Why Don't Trees Grow To the Sky?
The tallest coastal redwood tree is as high as a thirty-seven story building. It stands in a secret location somewhere in Humboldt Redwoods State Park, and is estimated (according to Wikipedia) to be 700 to 800 years old.
Will this tree grow to the sky? After all, if past performance continues and guarantees future results, the tree will grow another fifty feet or so each century. In about one hundred centuries, the tree should be one mile high, mesmerizing our distant descendants.
Back to reality. We all know that trees don't grow forever. (There's something called the theory of hydraulic limitation, which says that at some point, it's impossible for the tree to have enough internal pressure to pull water from the roots to the top of the tree, limiting its growth.)
But many people think that certain investments, at certain times, will grow forever. There's an excellent book by Charles MacKay (link: http://www.amazon.com/Extraordinary-Popular-Delusions-Madness-Crowds/dp/1604594411/ref=sr_1_1?s=books&ie=UTF8&qid=1361388359&sr=1-1&keywords=tulip+mania+delusion+crowds) that discusses financial delusions and follies over the last few centuries.

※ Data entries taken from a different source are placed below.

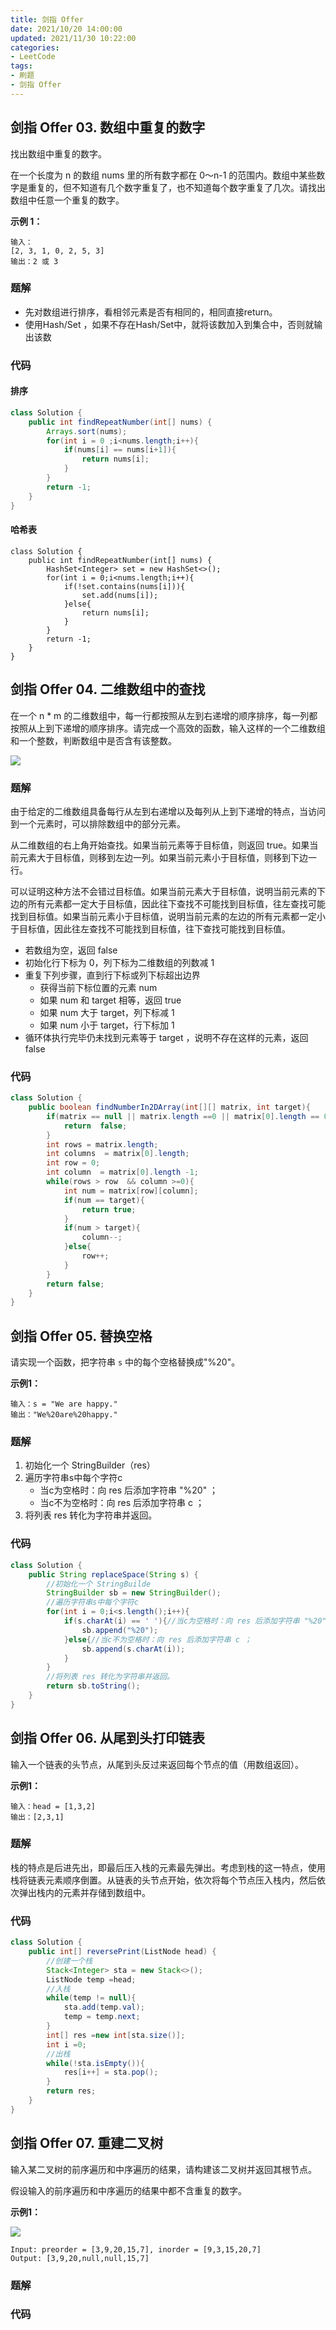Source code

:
```yaml
---
title: 剑指 Offer
date: 2021/10/20 14:00:00
updated: 2021/11/30 10:22:00
categories:
- LeetCode
tags:
- 刷题
- 剑指 Offer
---
```


## 剑指 Offer 03. 数组中重复的数字

找出数组中重复的数字。

在一个长度为 n 的数组 nums 里的所有数字都在 0～n-1 的范围内。数组中某些数字是重复的，但不知道有几个数字重复了，也不知道每个数字重复了几次。请找出数组中任意一个重复的数字。

**示例 1：**

```
输入：
[2, 3, 1, 0, 2, 5, 3]
输出：2 或 3 
```

### 题解

- 先对数组进行排序，看相邻元素是否有相同的，相同直接return。
- 使用Hash/Set ，如果不存在Hash/Set中，就将该数加入到集合中，否则就输出该数

### 代码

#### 排序

```java
class Solution {
    public int findRepeatNumber(int[] nums) {
        Arrays.sort(nums);
        for(int i = 0 ;i<nums.length;i++){
            if(nums[i] == nums[i+1]){
                return nums[i];
            }
        }
        return -1;
    }
}
```

#### 哈希表

```
class Solution {
    public int findRepeatNumber(int[] nums) {
        HashSet<Integer> set = new HashSet<>();
        for(int i = 0;i<nums.length;i++){
            if(!set.contains(nums[i])){
                set.add(nums[i]);
            }else{
                return nums[i];
            }
        }
        return -1;
    }
}
```

## 剑指 Offer 04. 二维数组中的查找

在一个 n * m 的二维数组中，每一行都按照从左到右递增的顺序排序，每一列都按照从上到下递增的顺序排序。请完成一个高效的函数，输入这样的一个二维数组和一个整数，判断数组中是否含有该整数。

![](/img/剑指Offer/04-1)

### 题解

由于给定的二维数组具备每行从左到右递增以及每列从上到下递增的特点，当访问到一个元素时，可以排除数组中的部分元素。

从二维数组的右上角开始查找。如果当前元素等于目标值，则返回 true。如果当前元素大于目标值，则移到左边一列。如果当前元素小于目标值，则移到下边一行。

可以证明这种方法不会错过目标值。如果当前元素大于目标值，说明当前元素的下边的所有元素都一定大于目标值，因此往下查找不可能找到目标值，往左查找可能找到目标值。如果当前元素小于目标值，说明当前元素的左边的所有元素都一定小于目标值，因此往左查找不可能找到目标值，往下查找可能找到目标值。

- 若数组为空，返回 false
- 初始化行下标为 0，列下标为二维数组的列数减 1
- 重复下列步骤，直到行下标或列下标超出边界
  - 获得当前下标位置的元素 num
  - 如果 num 和 target 相等，返回 true
  - 如果 num 大于 target，列下标减 1
  - 如果 num 小于 target，行下标加 1
- 循环体执行完毕仍未找到元素等于 target ，说明不存在这样的元素，返回 false

### 代码

```java
class Solution {
    public boolean findNumberIn2DArray(int[][] matrix, int target){ 
        if(matrix == null || matrix.length ==0 || matrix[0].length == 0 ){
            return  false;
        }
        int rows = matrix.length;
        int columns  = matrix[0].length;
        int row = 0;
        int column  = matrix[0].length -1;
        while(rows > row  && column >=0){
            int num = matrix[row][column];
            if(num == target){
                return true;
            }
            if(num > target){
                column--;
            }else{
                row++;
            }
        }
        return false;
    }
}
```

## 剑指 Offer 05. 替换空格

请实现一个函数，把字符串 `s` 中的每个空格替换成"%20"。

**示例1：**

```
输入：s = "We are happy."
输出："We%20are%20happy."
```

### 题解

1. 初始化一个 StringBuilder（res）
2. 遍历字符串s中每个字符c
   - 当c为空格时：向 res 后添加字符串 "%20" ；
   - 当c不为空格时：向 res 后添加字符串 c ；
3. 将列表 res 转化为字符串并返回。

### 代码

```java
class Solution {
    public String replaceSpace(String s) {
        //初始化一个 StringBuilde
        StringBuilder sb = new StringBuilder();
        //遍历字符串s中每个字符c
        for(int i = 0;i<s.length();i++){
            if(s.charAt(i) == ' '){//当c为空格时：向 res 后添加字符串 "%20" ；
                sb.append("%20");
            }else{//当c不为空格时：向 res 后添加字符串 c ；
                sb.append(s.charAt(i));
            }
        }  
        //将列表 res 转化为字符串并返回。
        return sb.toString();
    }
}
```

## 剑指 Offer 06. 从尾到头打印链表

输入一个链表的头节点，从尾到头反过来返回每个节点的值（用数组返回）。

**示例1：**

```
输入：head = [1,3,2]
输出：[2,3,1]
```

### 题解

栈的特点是后进先出，即最后压入栈的元素最先弹出。考虑到栈的这一特点，使用栈将链表元素顺序倒置。从链表的头节点开始，依次将每个节点压入栈内，然后依次弹出栈内的元素并存储到数组中。

### 代码

```java
class Solution {
    public int[] reversePrint(ListNode head) {
        //创建一个栈
        Stack<Integer> sta = new Stack<>();
        ListNode temp =head;
        //入栈
        while(temp != null){
            sta.add(temp.val);
            temp = temp.next;
        }
        int[] res =new int[sta.size()];
        int i =0;
        //出栈
        while(!sta.isEmpty()){
            res[i++] = sta.pop();
        }
        return res;
    }
}
```

## 剑指 Offer 07. 重建二叉树

输入某二叉树的前序遍历和中序遍历的结果，请构建该二叉树并返回其根节点。

假设输入的前序遍历和中序遍历的结果中都不含重复的数字。

**示例1：**

![](/img/剑指Offer/07-1)

```
Input: preorder = [3,9,20,15,7], inorder = [9,3,15,20,7]
Output: [3,9,20,null,null,15,7]
```

### 题解

### 代码
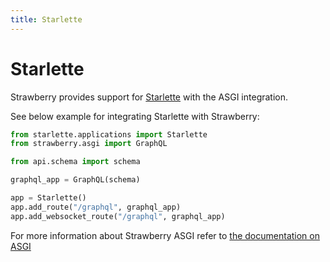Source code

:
```yaml
---
title: Starlette
---
```


# Starlette

Strawberry provides support for [Starlette](https://www.starlette.io/) with the ASGI integration.

See below example for integrating Starlette with Strawberry:

```python
from starlette.applications import Starlette
from strawberry.asgi import GraphQL

from api.schema import schema

graphql_app = GraphQL(schema)

app = Starlette()
app.add_route("/graphql", graphql_app)
app.add_websocket_route("/graphql", graphql_app)
```

For more information about Strawberry ASGI refer to [the documentation on ASGI](./asgi.md)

A famous example is "Tulip Mania" in the Netherlands in the 1630s. Tulips became the hot luxury item, so everyone "had" to have one, and because of limited supply (they originally came from Turkey), their value soared. Savvy investors saw the demand and subsequent price spikes, and ordered as many as could be obtained. (According to Wikipedia, tulips take seven to twelve years to mature, so they couldn't be grown to meet demand.) Other people saw the savvy investors making money, so they piled in as well. They "knew" it was a sure thing, and that tulip prices was continuously rise.
At one point (according to MacKay's book), a tulip bulb cost ten years' worth of skilled craftsmen's wages. One tulip was traded for twelve acres of land. Some bulbs were traded ten times a day by speculators.
In February 1637, the tulip market collapsed. Buyers vanished, and within a few days, prices dropped by 99%. Tulip selling, the Netherlands' fourth largest export, disappeared. (To get an idea how bad this was: America's fourth largest export is automobiles. Imagine our economy without those jobs.)
It's easy to look back four hundred years and scoff about Tulip Mania. We would never be so deluded, right?
Unfortunately, one of the themes in MacKay's book is that human nature doesn't change that much over time. Consider the last thirty years: we've seen wild price swings in high-yield ("junk") bonds in the mid- and late-1980s; emerging markets bonds in the early- and mid-1990s (culminating in the "Tequila Crisis" and the "Russian Flu"); technology stocks ("dot-coms") in the late 1990s and early 2000s; and real estate in the mid- and late 2000s.
I've been helping clients since 1990, and I remember investors in all these cases (except for junk bonds, I was still in college) touting these "can't miss" assets. For example, I taught many classes in the Bay Area in the late 1990s, and in almost every class, I'd hear the following scenario. A student, feeling particularly clever, would announce that he (it was usually a he) had maxed out his credit card, withdrawn as much cash as possible, and day-traded tech stocks. To him, the 20% interest charges paled compared to his return in the stock market. I never quite understood why these particular students took my classes, if they were making such a killing on their own. Nevertheless, we all know how these stories ended.
My point in all this is to be careful. Consider the hot investments over the past couple of years: gold, silver, Apple stock, high-yield bonds (again! Everything is cyclical), emerging markets bonds, U.S. government bonds, anything paying a high rate of interest, anything leveraged, etc. I have no idea how these investments will perform in the future. But the historical pattern tells me to watch out for overly-popular assets. It's a cliche, but it's true: past performance does not guarantee future results, and trees do not grow to the sky.